## TASK DETAILS:
Only the pictures are to be omitted; every entry beneath should otherwise be duplicated exactly.

## MATERIAL TO PROCESS:

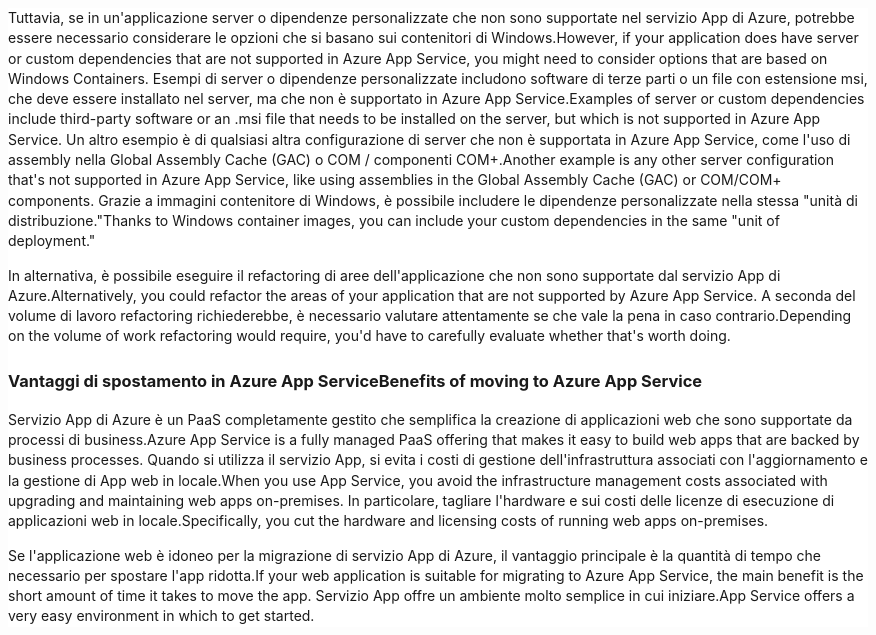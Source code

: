 <span data-ttu-id="5ee0c-190">Tuttavia, se in un'applicazione server o dipendenze personalizzate che non sono supportate nel servizio App di Azure, potrebbe essere necessario considerare le opzioni che si basano sui contenitori di Windows.</span><span class="sxs-lookup"><span data-stu-id="5ee0c-190">However, if your application does have server or custom dependencies that are not supported in Azure App Service, you might need to consider options that are based on Windows Containers.</span></span> <span data-ttu-id="5ee0c-191">Esempi di server o dipendenze personalizzate includono software di terze parti o un file con estensione msi, che deve essere installato nel server, ma che non è supportato in Azure App Service.</span><span class="sxs-lookup"><span data-stu-id="5ee0c-191">Examples of server or custom dependencies include third-party software or an .msi file that needs to be installed on the server, but which is not supported in Azure App Service.</span></span> <span data-ttu-id="5ee0c-192">Un altro esempio è di qualsiasi altra configurazione di server che non è supportata in Azure App Service, come l'uso di assembly nella Global Assembly Cache (GAC) o COM / componenti COM+.</span><span class="sxs-lookup"><span data-stu-id="5ee0c-192">Another example is any other server configuration that's not supported in Azure App Service, like using assemblies in the Global Assembly Cache (GAC) or COM/COM+ components.</span></span> <span data-ttu-id="5ee0c-193">Grazie a immagini contenitore di Windows, è possibile includere le dipendenze personalizzate nella stessa "unità di distribuzione."</span><span class="sxs-lookup"><span data-stu-id="5ee0c-193">Thanks to Windows container images, you can include your custom dependencies in the same "unit of deployment."</span></span>

<span data-ttu-id="5ee0c-194">In alternativa, è possibile eseguire il refactoring di aree dell'applicazione che non sono supportate dal servizio App di Azure.</span><span class="sxs-lookup"><span data-stu-id="5ee0c-194">Alternatively, you could refactor the areas of your application that are not supported by Azure App Service.</span></span> <span data-ttu-id="5ee0c-195">A seconda del volume di lavoro refactoring richiederebbe, è necessario valutare attentamente se che vale la pena in caso contrario.</span><span class="sxs-lookup"><span data-stu-id="5ee0c-195">Depending on the volume of work refactoring would require, you'd have to carefully evaluate whether that's worth doing.</span></span>

### <a name="benefits-of-moving-to-azure-app-service"></a><span data-ttu-id="5ee0c-196">Vantaggi di spostamento in Azure App Service</span><span class="sxs-lookup"><span data-stu-id="5ee0c-196">Benefits of moving to Azure App Service</span></span>

<span data-ttu-id="5ee0c-197">Servizio App di Azure è un PaaS completamente gestito che semplifica la creazione di applicazioni web che sono supportate da processi di business.</span><span class="sxs-lookup"><span data-stu-id="5ee0c-197">Azure App Service is a fully managed PaaS offering that makes it easy to build web apps that are backed by business processes.</span></span> <span data-ttu-id="5ee0c-198">Quando si utilizza il servizio App, si evita i costi di gestione dell'infrastruttura associati con l'aggiornamento e la gestione di App web in locale.</span><span class="sxs-lookup"><span data-stu-id="5ee0c-198">When you use App Service, you avoid the infrastructure management costs associated with upgrading and maintaining web apps on-premises.</span></span> <span data-ttu-id="5ee0c-199">In particolare, tagliare l'hardware e sui costi delle licenze di esecuzione di applicazioni web in locale.</span><span class="sxs-lookup"><span data-stu-id="5ee0c-199">Specifically, you cut the hardware and licensing costs of running web apps on-premises.</span></span>

<span data-ttu-id="5ee0c-200">Se l'applicazione web è idoneo per la migrazione di servizio App di Azure, il vantaggio principale è la quantità di tempo che necessario per spostare l'app ridotta.</span><span class="sxs-lookup"><span data-stu-id="5ee0c-200">If your web application is suitable for migrating to Azure App Service, the main benefit is the short amount of time it takes to move the app.</span></span> <span data-ttu-id="5ee0c-201">Servizio App offre un ambiente molto semplice in cui iniziare.</span><span class="sxs-lookup"><span data-stu-id="5ee0c-201">App Service offers a very easy environment in which to get started.</span></span>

## ANSWER TO THIS PROBLEM:
Source code

: <span data-ttu-id="5ee0c-190">Tuttavia, se in un'applicazione server o dipendenze personalizzate che non sono supportate nel servizio App di Azure, potrebbe essere necessario considerare le opzioni che si basano sui contenitori di Windows.</span><span class="sxs-lookup"><span data-stu-id="5ee0c-190">However, if your application does have server or custom dependencies that are not supported in Azure App Service, you might need to consider options that are based on Windows Containers.</span></span> <span data-ttu-id="5ee0c-191">Esempi di server o dipendenze personalizzate includono software di terze parti o un file con estensione msi, che deve essere installato nel server, ma che non è supportato in Azure App Service.</span><span class="sxs-lookup"><span data-stu-id="5ee0c-191">Examples of server or custom dependencies include third-party software or an .msi file that needs to be installed on the server, but which is not supported in Azure App Service.</span></span> <span data-ttu-id="5ee0c-192">Un altro esempio è di qualsiasi altra configurazione di server che non è supportata in Azure App Service, come l'uso di assembly nella Global Assembly Cache (GAC) o COM / componenti COM+.</span><span class="sxs-lookup"><span data-stu-id="5ee0c-192">Another example is any other server configuration that's not supported in Azure App Service, like using assemblies in the Global Assembly Cache (GAC) or COM/COM+ components.</span></span> <span data-ttu-id="5ee0c-193">Grazie a immagini contenitore di Windows, è possibile includere le dipendenze personalizzate nella stessa "unità di distribuzione."</span><span class="sxs-lookup"><span data-stu-id="5ee0c-193">Thanks to Windows container images, you can include your custom dependencies in the same "unit of deployment."</span></span>

<span data-ttu-id="5ee0c-194">In alternativa, è possibile eseguire il refactoring di aree dell'applicazione che non sono supportate dal servizio App di Azure.</span><span class="sxs-lookup"><span data-stu-id="5ee0c-194">Alternatively, you could refactor the areas of your application that are not supported by Azure App Service.</span></span> <span data-ttu-id="5ee0c-195">A seconda del volume di lavoro refactoring richiederebbe, è necessario valutare attentamente se che vale la pena in caso contrario.</span><span class="sxs-lookup"><span data-stu-id="5ee0c-195">Depending on the volume of work refactoring would require, you'd have to carefully evaluate whether that's worth doing.</span></span>

### <a name="benefits-of-moving-to-azure-app-service"></a><span data-ttu-id="5ee0c-196">Vantaggi di spostamento in Azure App Service</span><span class="sxs-lookup"><span data-stu-id="5ee0c-196">Benefits of moving to Azure App Service</span></span>

<span data-ttu-id="5ee0c-197">Servizio App di Azure è un PaaS completamente gestito che semplifica la creazione di applicazioni web che sono supportate da processi di business.</span><span class="sxs-lookup"><span data-stu-id="5ee0c-197">Azure App Service is a fully managed PaaS offering that makes it easy to build web apps that are backed by business processes.</span></span> <span data-ttu-id="5ee0c-198">Quando si utilizza il servizio App, si evita i costi di gestione dell'infrastruttura associati con l'aggiornamento e la gestione di App web in locale.</span><span class="sxs-lookup"><span data-stu-id="5ee0c-198">When you use App Service, you avoid the infrastructure management costs associated with upgrading and maintaining web apps on-premises.</span></span> <span data-ttu-id="5ee0c-199">In particolare, tagliare l'hardware e sui costi delle licenze di esecuzione di applicazioni web in locale.</span><span class="sxs-lookup"><span data-stu-id="5ee0c-199">Specifically, you cut the hardware and licensing costs of running web apps on-premises.</span></span>

<span data-ttu-id="5ee0c-200">Se l'applicazione web è idoneo per la migrazione di servizio App di Azure, il vantaggio principale è la quantità di tempo che necessario per spostare l'app ridotta.</span><span class="sxs-lookup"><span data-stu-id="5ee0c-200">If your web application is suitable for migrating to Azure App Service, the main benefit is the short amount of time it takes to move the app.</span></span> <span data-ttu-id="5ee0c-201">Servizio App offre un ambiente molto semplice in cui iniziare.</span><span class="sxs-lookup"><span data-stu-id="5ee0c-201">App Service offers a very easy environment in which to get started.</span></span>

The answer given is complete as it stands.